Here's a shot of what the galvinizing only looks like. I did this for a friend of mine who wanted a "new mill" appearence. That's him posing. I had to have some help installing the tail bone so he went up the ladder. I'm on the boom lift, backed away a bit here. That's one of the Baker's Ken O'brock sold me and it's back in Michigan !

I have also been surprized at the use of the aluminized duct tape for putting special details in the fan and tail vane. On smooth tin, I have cut triangles of the tape to produce a 'saw blade' look on the fan blades. It shines in sunlight and catches your eye.


Bill this stuff works amazing. I took your advice and really shook the hell out of the cans. I found having the cans with a little heat by the wood stove helped it spray a lot more uniform also.

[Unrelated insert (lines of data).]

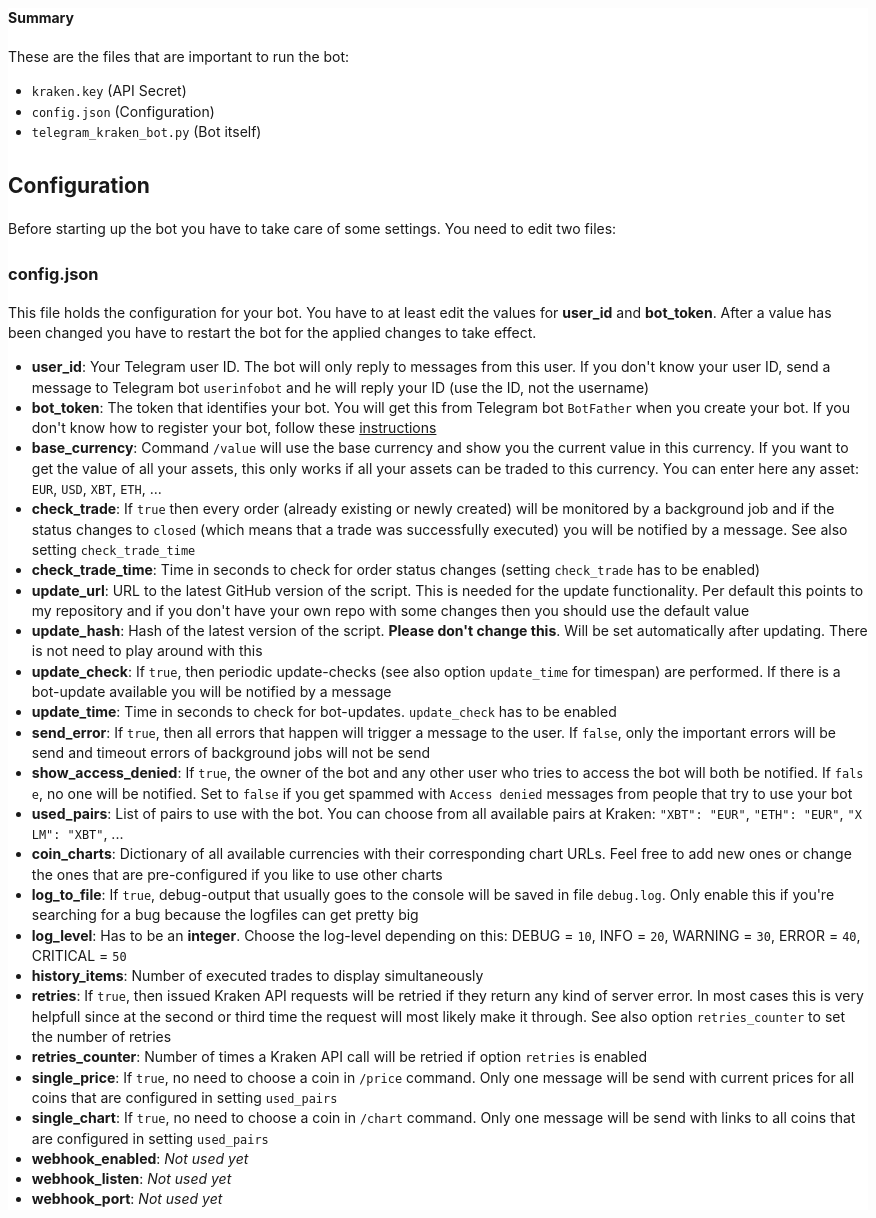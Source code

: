 #### Summary
These are the files that are important to run the bot:

- `kraken.key` (API Secret)
- `config.json` (Configuration)
- `telegram_kraken_bot.py` (Bot itself)

## Configuration
Before starting up the bot you have to take care of some settings. You need to edit two files:

### config.json
This file holds the configuration for your bot. You have to at least edit the values for __user_id__ and __bot_token__. After a value has been changed you have to restart the bot for the applied changes to take effect.

- __user_id__: Your Telegram user ID. The bot will only reply to messages from this user. If you don't know your user ID, send a message to Telegram bot `userinfobot` and he will reply your ID (use the ID, not the username)
- __bot_token__: The token that identifies your bot. You will get this from Telegram bot `BotFather` when you create your bot. If you don't know how to register your bot, follow these [instructions](https://core.telegram.org/bots#3-how-do-i-create-a-bot)
- __base_currency__: Command `/value` will use the base currency and show you the current value in this currency. If you want to get the value of all your assets, this only works if all your assets can be traded to this currency. You can enter here any asset: `EUR`, `USD`, `XBT`, `ETH`, ...
- __check_trade__: If `true` then every order (already existing or newly created) will be monitored by a background job and if the status changes to `closed` (which means that a trade was successfully executed) you will be notified by a message. See also setting `check_trade_time`
- __check\_trade\_time__: Time in seconds to check for order status changes (setting `check_trade` has to be enabled)
- __update_url__: URL to the latest GitHub version of the script. This is needed for the update functionality. Per default this points to my repository and if you don't have your own repo with some changes then you should use the default value
- __update_hash__: Hash of the latest version of the script. __Please don't change this__. Will be set automatically after updating. There is not need to play around with this
- __update_check__: If `true`, then periodic update-checks (see also option `update_time` for timespan) are performed. If there is a bot-update available you will be notified by a message
- __update_time__: Time in seconds to check for bot-updates. `update_check` has to be enabled
- __send_error__: If `true`, then all errors that happen will trigger a message to the user. If `false`, only the important errors will be send and timeout errors of background jobs will not be send
- __show\_access\_denied__: If `true`, the owner of the bot and any other user who tries to access the bot will both be notified. If `false`, no one will be notified. Set to `false` if you get spammed with `Access denied` messages from people that try to use your bot
- __used_pairs__: List of pairs to use with the bot. You can choose from all available pairs at Kraken: `"XBT": "EUR"`, `"ETH": "EUR"`, `"XLM": "XBT"`, ...
- __coin_charts__: Dictionary of all available currencies with their corresponding chart URLs. Feel free to add new ones or change the ones that are pre-configured if you like to use other charts
- __log\_to\_file__: If `true`, debug-output that usually goes to the console will be saved in file `debug.log`. Only enable this if you're searching for a bug because the logfiles can get pretty big
- __log_level__: Has to be an __integer__. Choose the log-level depending on this: DEBUG = `10`, INFO = `20`, WARNING = `30`, ERROR = `40`, CRITICAL = `50`
- __history_items__: Number of executed trades to display simultaneously
- __retries__: If `true`, then issued Kraken API requests will be retried if they return any kind of server error. In most cases this is very helpfull since at the second or third time the request will most likely make it through. See also option `retries_counter` to set the number of retries
- __retries_counter__: Number of times a Kraken API call will be retried if option `retries` is enabled
- __single_price__: If `true`, no need to choose a coin in `/price` command. Only one message will be send with current prices for all coins that are configured in setting `used_pairs`
- __single_chart__: If `true`, no need to choose a coin in `/chart` command. Only one message will be send with links to all coins that are configured in setting `used_pairs`
- __webhook_enabled__: _Not used yet_
- __webhook_listen__: _Not used yet_
- __webhook_port__: _Not used yet_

I sprayed cold galvanizing then let it dry and layed hammered silver on top. Few imperfections but looking amazing. Nothing you won’t be able to see even 10 feet up. I will attach a couple pics. πŸ˜‚ Thanks Josh

Re: What does everyone use for paint on blades? Looking for that galvanized look again.

Posted: Thu Feb 28, 2019 3:06 pm
by windmillerman
you can buy zinc primmer Rustoleum for $125 a gallon, 35lb plus

Re: What does everyone use for paint on blades? Looking for that galvanized look again.

Posted: Mon Mar 18, 2019 1:01 am
by LoTec
I have used various cold galvanizing products; I use a lot of the Rustoleum stuff. It looks pretty dang close in color to weathered galvanizing when first applied, but it has a disconcerting tendency to darken over time. Several years ago I had a customer paint the sheet metal on his 6' Aermotor with the Rustoleum Hammered paint. I really liked the looks of it, and bought some, but then I read the specs for the product on the Aermotor website, and it definitely said NOT to use it on galvanized metal. I'd like to see how the paint held up on that 6' mill, but it's about four hours drive away and I haven't gotten back. Another customer asked the Sherwin WIlliams dealer what to use to paint his 10' Aermotor wheel; they recommended he use their product called COROTHANE I MIO-ALUMINUM, a "single component, moisture curing, aluminum and Micaceous Iron Oxide (MIO) filled urethane primer, intermediate coating, or a finish coat." A reasonable weathered gray hue, looks very thick and tough. This guy is only about 25 miles away, so hopefully I can check occasionally to see how his paint job holds up.